J'aI fait un rêve utopique et évanescent :
le Palestino-Israélien se sentait à Tel-Aviv comme le comme le Judéo-Américain se sent à New York!
Je luttais pour que dans mon pays la vie civile de l'Israélien musulman à Jérusalem soit semblable à celle du Francais juif qui habite à Paris.
Je souhaitais que les enfants israéliens de l'immigrée africaine chrétienne soient traités comme le sont à Londres les enfants britanniques de l'immigrée venue du sous-continent Indien.
J'ai espéré de tout cœur que tous les élèves israéliens soient accueillis, en commun, dans les mêmes écoles.
RÊVE ANTISÉMITE
Je sais aujourd'hui que mon rêve était outrageusement exigeant, que mes demandes étaient impertinentes : le fait même de les formuler est considéré par les sionistes et leurs partisans comme une atteinte au caractère juif de l'État d'Israël, et donc comme une marque d'antisémitisme.
Cependant, aussi étrange que cela paraisse, et au contraire de l'identité juive laïque verrouillée, l'israélité - représentation politico-culturelle et non pas "ethnique" - a un potentiel d'identité ouverte et intégrative.
Selon la loi, on peut en effet être citoyen israélien sans être "juif ethnique laïc", participer à sa haute culture tout en conservant de multiples "infra-cultures", parler la langue hégémonique et cultiver parallèlement une autre langue, maintenir des modes de vie variés et en fusionner certains.

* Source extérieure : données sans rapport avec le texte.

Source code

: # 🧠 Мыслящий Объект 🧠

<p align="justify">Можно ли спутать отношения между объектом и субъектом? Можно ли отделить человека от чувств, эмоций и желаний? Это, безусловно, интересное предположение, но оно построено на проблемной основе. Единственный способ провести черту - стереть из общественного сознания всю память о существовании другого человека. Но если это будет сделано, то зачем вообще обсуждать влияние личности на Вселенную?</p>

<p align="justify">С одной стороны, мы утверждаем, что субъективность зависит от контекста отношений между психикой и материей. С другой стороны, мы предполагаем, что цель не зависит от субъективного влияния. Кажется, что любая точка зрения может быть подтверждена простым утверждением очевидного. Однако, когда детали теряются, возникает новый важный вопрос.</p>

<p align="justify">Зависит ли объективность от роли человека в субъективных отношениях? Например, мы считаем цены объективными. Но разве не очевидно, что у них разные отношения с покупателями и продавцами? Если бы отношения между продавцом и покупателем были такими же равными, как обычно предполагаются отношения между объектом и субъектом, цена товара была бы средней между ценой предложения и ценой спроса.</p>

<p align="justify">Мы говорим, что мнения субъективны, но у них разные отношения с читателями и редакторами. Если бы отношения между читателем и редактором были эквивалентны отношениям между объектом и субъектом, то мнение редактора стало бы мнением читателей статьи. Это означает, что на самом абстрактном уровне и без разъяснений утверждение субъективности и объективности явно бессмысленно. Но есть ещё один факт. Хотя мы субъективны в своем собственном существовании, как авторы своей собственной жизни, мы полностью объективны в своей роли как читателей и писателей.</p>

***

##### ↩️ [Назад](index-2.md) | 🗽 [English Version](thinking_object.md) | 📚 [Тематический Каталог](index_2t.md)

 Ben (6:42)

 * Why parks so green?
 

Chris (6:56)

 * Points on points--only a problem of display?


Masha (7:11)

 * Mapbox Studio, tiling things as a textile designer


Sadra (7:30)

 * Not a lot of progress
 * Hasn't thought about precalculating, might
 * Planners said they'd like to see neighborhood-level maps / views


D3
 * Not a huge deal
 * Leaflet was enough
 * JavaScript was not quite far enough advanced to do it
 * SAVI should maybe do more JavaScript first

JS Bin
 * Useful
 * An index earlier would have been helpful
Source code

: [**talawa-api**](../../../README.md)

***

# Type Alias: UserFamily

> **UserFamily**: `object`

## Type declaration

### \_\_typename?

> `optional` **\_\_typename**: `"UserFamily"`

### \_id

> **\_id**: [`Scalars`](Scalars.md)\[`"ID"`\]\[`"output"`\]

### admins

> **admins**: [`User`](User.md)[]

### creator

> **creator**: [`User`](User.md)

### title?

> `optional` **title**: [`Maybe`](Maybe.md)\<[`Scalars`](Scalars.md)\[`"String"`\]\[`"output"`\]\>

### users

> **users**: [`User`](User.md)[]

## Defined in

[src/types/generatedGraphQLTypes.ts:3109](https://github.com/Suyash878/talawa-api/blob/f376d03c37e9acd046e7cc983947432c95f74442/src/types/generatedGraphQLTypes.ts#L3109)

Pour concrétiser ce potentiel politique républicain, il aurait fallu depuis longtemps renoncer à l'hermétisme tribal, apprendre à respecter l'autre, l'accueillir en égal et rendre compatibles les lois constitutionnelles d'Israël avec les pratiques démocratiques.
Et au cas où on l'avait oublié :
avant d'émettre des idées sur un changement de la politique identitaire israélienne, il faudrait déjà se libérer de cette maudite et interminable occupation qui nous mène en enfer.
La relation avec l'autre, citoyen de second rang en Israël, est inextricablement liée à la relation avec celui qui vit dans une immense détresse, tout en bas de la chaîne des actions de grâce sionistes.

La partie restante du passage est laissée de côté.